In a turbulent era of 1960s Cold War confrontations, Moon race headlines, and war in southeast Asia, eight test pilots quietly flew the radical X-15 rocket plane out of the atmosphere and into the record books, earning astronaut status. Until Aug. 23, 2005, three of those early astronaut test pilots never received official recognition of their lofty membership as astronauts because only the military had astronaut wings to confer on their pilots at that time. Civilian NASA pilots had no such badge.
That was rectified when retired NASA pilot Bill Dana, and family members representing deceased pilots John B. McKay and Joseph A. Walker, received civilian astronaut wings acknowledging their flights above 50 miles high. The men were honored in a quiet ceremony Tuesday at NASA’s Dryden Flight Research Center on Edwards Air Force Base in California, site of their achievements. Bill Dana was philosophical about it; NASA pilots didn’t wear wings anyway, and the concept of winning special wings was probably more crucial to a military pilot’s career ladder, he explained.

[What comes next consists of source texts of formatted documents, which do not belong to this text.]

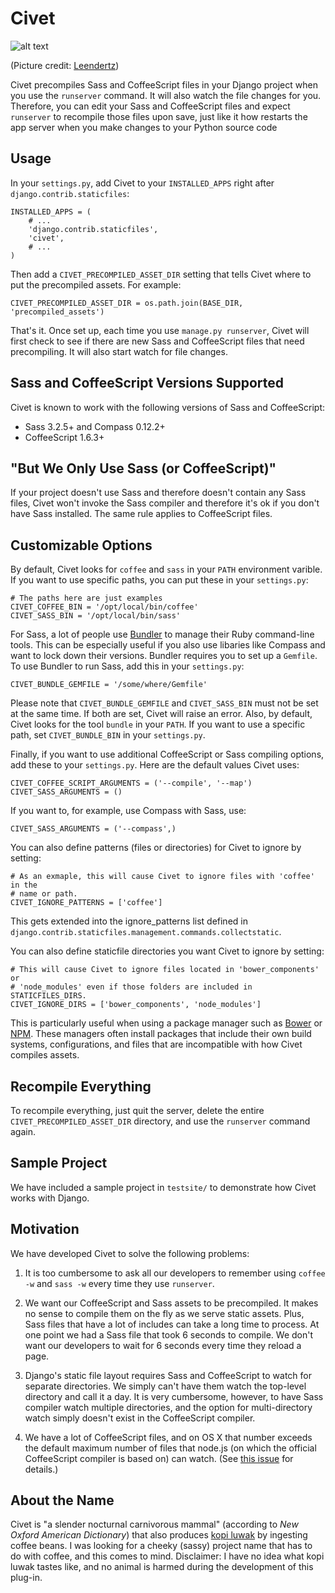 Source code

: Civet
=====

![alt text](http://upload.wikimedia.org/wikipedia/commons/2/28/Luwak-Katze_in_Kepahiang.jpg "Civet")

(Picture credit: [Leendertz](http://en.wikipedia.org/wiki/Kopi_Luwak#mediaviewer/File:Luwak-Katze_in_Kepahiang.jpg))

Civet precompiles Sass and CoffeeScript files in your Django project when
you use the `runserver` command. It will also watch the file changes for you.
Therefore, you can edit your Sass and CoffeeScript files and expect
`runserver` to recompile those files upon save, just like it how restarts the
app server when you make changes to your Python source code


Usage
-----

In your `settings.py`, add Civet to your `INSTALLED_APPS` right after
`django.contrib.staticfiles`:

    INSTALLED_APPS = (
        # ...
        'django.contrib.staticfiles',
        'civet',
        # ...
    )

Then add a `CIVET_PRECOMPILED_ASSET_DIR` setting that tells Civet where to
put the precompiled assets. For example:

    CIVET_PRECOMPILED_ASSET_DIR = os.path.join(BASE_DIR, 'precompiled_assets')

That's it. Once set up, each time you use `manage.py runserver`, Civet will
first check to see if there are new Sass and CoffeeScript files that need
precompiling. It will also start watch for file changes.


Sass and CoffeeScript Versions Supported
----------------------------------------

Civet is known to work with the following versions of Sass and CoffeeScript:

* Sass 3.2.5+ and Compass 0.12.2+
* CoffeeScript 1.6.3+


"But We Only Use Sass (or CoffeeScript)"
----------------------------------------

If your project doesn't use Sass and therefore doesn't contain any Sass files,
Civet won't invoke the Sass compiler and therefore it's ok if you don't have
Sass installed. The same rule applies to CoffeeScript files.


Customizable Options
--------------------

By default, Civet looks for `coffee` and `sass` in your `PATH` environment
varible. If you want to use specific paths, you can put these in your
`settings.py`:

    # The paths here are just examples
    CIVET_COFFEE_BIN = '/opt/local/bin/coffee'
    CIVET_SASS_BIN = '/opt/local/bin/sass'

For Sass, a lot of people use [Bundler](http://bundler.io/) to manage their
Ruby command-line tools. This can be especially useful if you also use
libaries like Compass and want to lock down their versions. Bundler requires
you to set up a `Gemfile`. To use Bundler to run Sass, add this in your
`settings.py`:

    CIVET_BUNDLE_GEMFILE = '/some/where/Gemfile'

Please note that `CIVET_BUNDLE_GEMFILE` and `CIVET_SASS_BIN` must not be set
at the same time. If both are set, Civet will raise an error. Also, by
default, Civet looks for the tool `bundle` in your `PATH`. If you want to
use a specific path, set `CIVET_BUNDLE_BIN` in your `settings.py`.

Finally, if you want to use additional CoffeeScript or Sass compiling options,
add these to your `settings.py`. Here are the default values Civet uses:

    CIVET_COFFEE_SCRIPT_ARGUMENTS = ('--compile', '--map')
    CIVET_SASS_ARGUMENTS = ()

If you want to, for example, use Compass with Sass, use:

    CIVET_SASS_ARGUMENTS = ('--compass',)

You can also define patterns (files or directories) for Civet to ignore by
setting:

    # As an exmaple, this will cause Civet to ignore files with 'coffee' in the
    # name or path.
    CIVET_IGNORE_PATTERNS = ['coffee']

This gets extended into the ignore_patterns list defined in
`django.contrib.staticfiles.management.commands.collectstatic`.

You can also define staticfile directories you want Civet to ignore by setting:

    # This will cause Civet to ignore files located in 'bower_components' or
    # 'node_modules' even if those folders are included in STATICFILES_DIRS.
    CIVET_IGNORE_DIRS = ['bower_components', 'node_modules']


This is particularly useful when using a package manager such as [Bower](http://bower.io/)
or [NPM](https://www.npmjs.com/).  These managers often install packages that
include their own build systems, configurations, and files that are incompatible
with how Civet compiles assets.

Recompile Everything
--------------------

To recompile everything, just quit the server, delete the entire
`CIVET_PRECOMPILED_ASSET_DIR` directory, and use the `runserver` command
again.


Sample Project
--------------

We have included a sample project in `testsite/` to demonstrate how Civet
works with Django.


Motivation
----------

We have developed Civet to solve the following problems:

1. It is too cumbersome to ask all our developers to remember using
   `coffee -w` and `sass -w` every time they use `runserver`.

2. We want our CoffeeScript and Sass assets to be precompiled. It makes no
   sense to compile them on the fly as we serve static assets. Plus, Sass
   files that have a lot of includes can take a long time to process.
   At one point we had a Sass file that took 6 seconds to compile. We don't
   want our developers to wait for 6 seconds every time they reload a page.

3. Django's static file layout requires Sass and CoffeeScript to watch
   for separate directories. We simply can't have them watch the top-level
   directory and call it a day. It is very cumbersome, however, to have
   Sass compiler watch multiple directories, and the option for
   multi-directory watch simply doesn't exist in the CoffeeScript compiler.

4. We have a lot of CoffeeScript files, and on OS X that number exceeds the
   default maximum number of files that node.js (on which the official
   CoffeeScript compiler is based on) can watch. (See
   [this issue](https://github.com/joyent/node/issues/2479) for details.)


About the Name
--------------

Civet is "a slender nocturnal carnivorous mammal" (according to *New Oxford
American Dictionary*) that also produces
[kopi luwak](http://en.wikipedia.org/wiki/Kopi_Luwak) by ingesting coffee
beans. I was looking for a cheeky (sassy) project name that has to do with
coffee, and this comes to mind. Disclaimer: I have no idea what kopi luwak
tastes like, and no animal is harmed during the development of this plug-in.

Dana’s first of two flights into space took him 58.13 miles above the Mojave Desert on Nov. 1, 1966 as he tried to collect micrometeorite samples while learning about issues of sky brightness at that height. Joe Walker’s third X-15 foray into space claimed the unofficial world altitude record of 354,200 feet, or 67.08 miles, on Aug. 22, 1963. Walker’s unofficial record also marked the highest altitude to which the X-15 was ever flown. John McKay attained 295,600 ft or 55.98 miles on Sept. 28, 1965 during several research experiments.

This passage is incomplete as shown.